> _EXERCISE_: Reproduce the entries below exactly, but only from the line containing "然后干什么？讨论一个又一个的" to the line containing "我们比古人，比春秋战国时代的", inclusive.

> _GIVEN ENTRIES_:

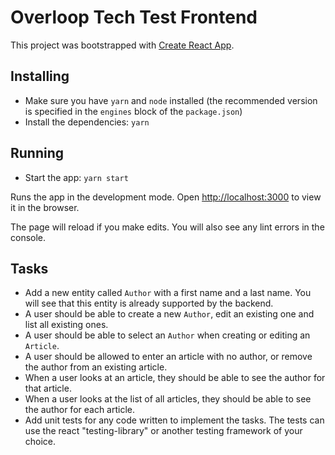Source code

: # Overloop Tech Test Frontend

This project was bootstrapped with [Create React App](https://github.com/facebook/create-react-app).

## Installing

- Make sure you have `yarn` and `node` installed (the recommended version is specified in the `engines` block of the `package.json`)
- Install the dependencies: `yarn`

## Running

- Start the app: `yarn start`

Runs the app in the development mode.
Open [http://localhost:3000](http://localhost:3000) to view it in the browser.

The page will reload if you make edits.
You will also see any lint errors in the console.

## Tasks

- Add a new entity called `Author` with a first name and a last name.
You will see that this entity is already supported by the backend.
- A user should be able to create a new `Author`, edit an existing one and list all existing ones.
- A user should be able to select an `Author` when creating or editing an `Article`.
- A user should be allowed to enter an article with no author, or remove the author from an existing article.
- When a user looks at an article, they should be able to see the author for that article.
- When a user looks at the list of all articles, they should be able to see the author for each article.
- Add unit tests for any code written to implement the tasks. The tests can use the react "testing-library" or another testing framework of your choice.
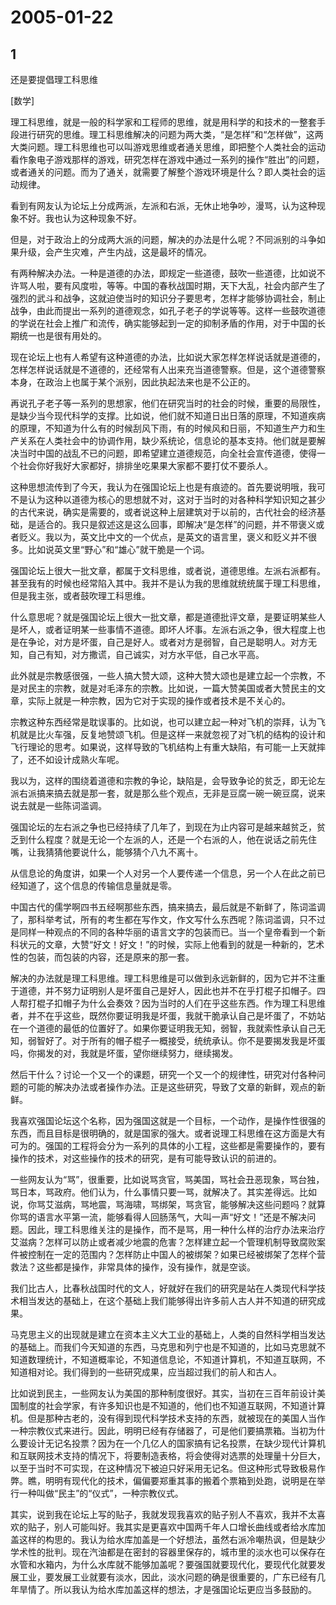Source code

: # 2005-01-22

## 1

还是要提倡理工科思维 

[数学]

理工科思维，就是一般的科学家和工程师的思维，就是用科学的和技术的一整套手段进行研究的思维。理工科思维解决的问题为两大类，“是怎样”和“怎样做”，这两大类问题。理工科思维也可以叫游戏思维或者通关思维，即把整个人类社会的运动看作象电子游戏那样的游戏，研究怎样在游戏中通过一系列的操作“胜出”的问题，或者通关的问题。而为了通关，就需要了解整个游戏环境是什么？即人类社会的运动规律。 

看到有网友认为论坛上分成两派，左派和右派，无休止地争吵，漫骂，认为这种现象不好。我也认为这种现象不好。 

但是，对于政治上的分成两大派的问题，解决的办法是什么呢？不同派别的斗争如果升级，会产生灾难，产生内战，这是最坏的情况。 

有两种解决办法。一种是道德的办法，即规定一些道德，鼓吹一些道德，比如说不许骂人啦，要有风度啦，等等。中国的春秋战国时期，天下大乱，社会内部产生了强烈的武斗和战争，这就迫使当时的知识分子要思考，怎样才能够协调社会，制止战争，由此而提出一系列的道德观念，如孔子老子的学说等等。这样一些鼓吹道德的学说在社会上推广和流传，确实能够起到一定的抑制矛盾的作用，对于中国的长期统一也是很有用处的。 

现在论坛上也有人希望有这种道德的办法，比如说大家怎样怎样说话就是道德的，怎样怎样说话就是不道德的，还经常有人出来充当道德警察。但是，这个道德警察本身，在政治上也属于某个派别，因此执起法来也是不公正的。 

再说孔子老子等一系列的思想家，他们在研究当时的社会的时候，重要的局限性，是缺少当今现代科学的支撑。比如说，他们就不知道日出日落的原理，不知道疾病的原理，不知道为什么有的时候刮风下雨，有的时候风和日丽，不知道生产力和生产关系在人类社会中的协调作用，缺少系统论，信息论的基本支持。他们就是要解决当时中国的战乱不已的问题，即希望建立道德规范，向全社会宣传道德，使得一个社会你好我好大家都好，排排坐吃果果大家都不要打仗不要杀人。 

这种思想流传到了今天，我认为在强国论坛上也是有痕迹的。首先要说明哦，我可不是认为这种以道德为核心的思想就不对，这对于当时的对各种科学知识知之甚少的古代来说，确实是需要的，或者说这种上层建筑对于以前的，古代社会的经济基础，是适合的。我只是叙述这是这么回事，即解决“是怎样”的问题，并不带褒义或者贬义。我以为，英文比中文的一个优点，是英文的语言里，褒义和贬义并不很多。比如说英文里“野心”和“雄心”就干脆是一个词。 

强国论坛上很大一批文章，都属于文科思维，或者说，道德思维。左派右派都有。甚至我有的时候也经常陷入其中。我并不是认为我的思维就统统属于理工科思维，但是我主张，或者鼓吹理工科思维。 

什么意思呢？就是强国论坛上很大一批文章，都是道德批评文章，是要证明某些人是坏人，或者证明某一些事情不道德。即坏人坏事。左派右派之争，很大程度上也是在争论，对方是坏蛋，自己是好人。或者对方是弱智，自己是聪明人。对方无知，自己有知，对方撒谎，自己诚实，对方水平低，自己水平高。 

此外就是宗教感很强，一些人搞大赞大颂，这种大赞大颂也是建立起一个宗教，不是对民主的宗教，就是对毛泽东的宗教。比如说，一篇大赞美国或者大赞民主的文章，实际上就是一种宗教，因为它对于实现的操作或者技术是不关心的。 

宗教这种东西经常是耽误事的。比如说，也可以建立起一种对飞机的崇拜，认为飞机就是比火车强，反复地赞颂飞机。但是这样一来就忽视了对飞机的结构的设计和飞行理论的思考。如果说，这样导致的飞机结构上有重大缺陷，有可能一上天就摔了，还不如设计成熟火车呢。 

我以为，这样的围绕着道德和宗教的争论，缺陷是，会导致争论的贫乏，即无论左派右派搞来搞去就是那一套，就是那么些个观点，无非是豆腐一碗一碗豆腐，说来说去就是一些陈词滥调。 

强国论坛的左右派之争也已经持续了几年了，到现在为止内容可是越来越贫乏，贫乏到什么程度？就是无论一个左派的人，还是一个右派的人，他在说话之前先住嘴，让我猜猜他要说什么，能够猜个八九不离十。 

从信息论的角度讲，如果一个人对另一个人要传递一个信息，另一个人在此之前已经知道了，这个信息的传输信息量就是零。 

中国古代的儒学啊四书五经啊那些东西，搞来搞去，最后就是不新鲜了，陈词滥调了，那科举考试，所有的考生都在写作文，作文写什么东西呢？陈词滥调，只不过是同样一种观点的不同的各种华丽的语言文字的包装而已。当一个皇帝看到一个新科状元的文章，大赞“好文！好文！”的时候，实际上他看到的就是一种新的，艺术性的包装，而包装的内容，还是原来的那一套。 

解决的办法就是理工科思维。理工科思维是可以做到永远新鲜的，因为它并不注重于道德，并不努力证明别人是坏蛋自己是好人，因此也并不在乎打棍子扣帽子。四人帮打棍子扣帽子为什么会奏效？因为当时的人们在乎这些东西。作为理工科思维者，并不在乎这些，既然你要证明我是坏蛋，我就干脆承认自己是坏蛋了，不妨站在一个道德的最低的位置好了。如果你要证明我无知，弱智，我就索性承认自己无知，弱智好了。对于所有的帽子棍子一概接受，统统承认。你不是要揭发我是坏蛋吗，你揭发的对，我就是坏蛋，望你继续努力，继续揭发。 

然后干什么？讨论一个又一个的课题，研究一个又一个的规律性，研究对付各种问题的可能的解决办法或者操作办法。正是这些研究，导致了文章的新鲜，观点的新鲜。 

我喜欢强国论坛这个名称，因为强国这就是一个目标，一个动作，是操作性很强的东西，而且目标是很明确的，就是国家的强大。或者说理工科思维在这方面是大有可为的。强国的工程将会分为一系列的具体的小工程，这些都是需要操作的，要有操作的技术，对这些操作的技术的研究，是有可能导致认识的前进的。 

一些网友认为“骂”，很重要，比如说骂贪官，骂美国，骂社会丑恶现象，骂台独，骂日本，骂政府。他们认为，什么事情只要一骂，就解决了。其实差得远。比如说，你骂艾滋病，骂地震，骂海啸，骂绑架，骂贪官，能够解决这些问题吗？就算你骂的语言水平第一流，能够看得人回肠荡气，大叫一声“好文！”还是不解决问题。因此，理工科思维关注的是操作，而不是骂，用一种什么样的治疗办法来治疗艾滋病？怎样可以防止或者减少地震的危害？怎样建立起一个管理机制导致腐败案件被控制在一定的范围内？怎样防止中国人的被绑架？如果已经被绑架了怎样个营救法？这些都是操作，非常具体的操作，没有操作，就是空谈。 

我们比古人，比春秋战国时代的文人，好就好在我们的研究是站在人类现代科学技术相当发达的基础上，在这个基础上我们能够得出许多前人古人并不知道的研究成果。 

马克思主义的出现就是建立在资本主义大工业的基础上，人类的自然科学相当发达的基础上。而我们今天知道的东西，马克思和列宁也是不知道的，比如马克思就不知道数理统计，不知道概率论，不知道信息论，不知道计算机，不知道互联网，不知道相对论。我们得到的一些研究成果，应当超过我们的前人和古人。 

比如说到民主，一些网友认为美国的那种制度很好。其实，当初在三百年前设计美国制度的社会学家，有许多知识也是不知道的，他们也不知道互联网，不知道计算机。但是那种古老的，没有得到现代科学技术支持的东西，就被现在的美国人当作一种宗教仪式来进行。因此，明明已经有存储器了，可是他们要搞票箱。当初为什么要设计无记名投票？因为在一个几亿人的国家搞有记名投票，在缺少现代计算机和互联网技术支持的情况下，将要制造表格，将会使得对选票的处理量十分巨大，以至于当时不可实现，在这种情况下被迫只好采用无记名。但这种形式导致极易作弊。瞧，明明有现代化的技术，偏偏要郑重其事的搬着个票箱到处跑，说明是在举行一种叫做“民主”的“仪式”，一种宗教仪式。 

其实，说到我在论坛上写的贴子，我就发现我喜欢的贴子别人不喜欢，我并不太喜欢的贴子，别人可能叫好。我其实是更喜欢中国两千年人口增长曲线或者给水库加盖这样的构思的。我认为给水库加盖是一个好想法，虽然右派冷嘲热讽，但是缺少学术性的批判。现在汽油都是在密封的容器里保存的，城市里的淡水也可以保存在水管和水箱内，为什么水库就不能够加盖呢？要强国就要现代化，要现代化就要发展工业，要发展工业就要有淡水，因此，淡水问题的确是很重要的，广东已经有几年旱情了。所以我认为给水库加盖这样的想法，才是强国论坛更应当多鼓励的。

> _TASK SOLUTION_:
然后干什么？讨论一个又一个的课题，研究一个又一个的规律性，研究对付各种问题的可能的解决办法或者操作办法。正是这些研究，导致了文章的新鲜，观点的新鲜。 

我喜欢强国论坛这个名称，因为强国这就是一个目标，一个动作，是操作性很强的东西，而且目标是很明确的，就是国家的强大。或者说理工科思维在这方面是大有可为的。强国的工程将会分为一系列的具体的小工程，这些都是需要操作的，要有操作的技术，对这些操作的技术的研究，是有可能导致认识的前进的。 

一些网友认为“骂”，很重要，比如说骂贪官，骂美国，骂社会丑恶现象，骂台独，骂日本，骂政府。他们认为，什么事情只要一骂，就解决了。其实差得远。比如说，你骂艾滋病，骂地震，骂海啸，骂绑架，骂贪官，能够解决这些问题吗？就算你骂的语言水平第一流，能够看得人回肠荡气，大叫一声“好文！”还是不解决问题。因此，理工科思维关注的是操作，而不是骂，用一种什么样的治疗办法来治疗艾滋病？怎样可以防止或者减少地震的危害？怎样建立起一个管理机制导致腐败案件被控制在一定的范围内？怎样防止中国人的被绑架？如果已经被绑架了怎样个营救法？这些都是操作，非常具体的操作，没有操作，就是空谈。 

我们比古人，比春秋战国时代的文人，好就好在我们的研究是站在人类现代科学技术相当发达的基础上，在这个基础上我们能够得出许多前人古人并不知道的研究成果。 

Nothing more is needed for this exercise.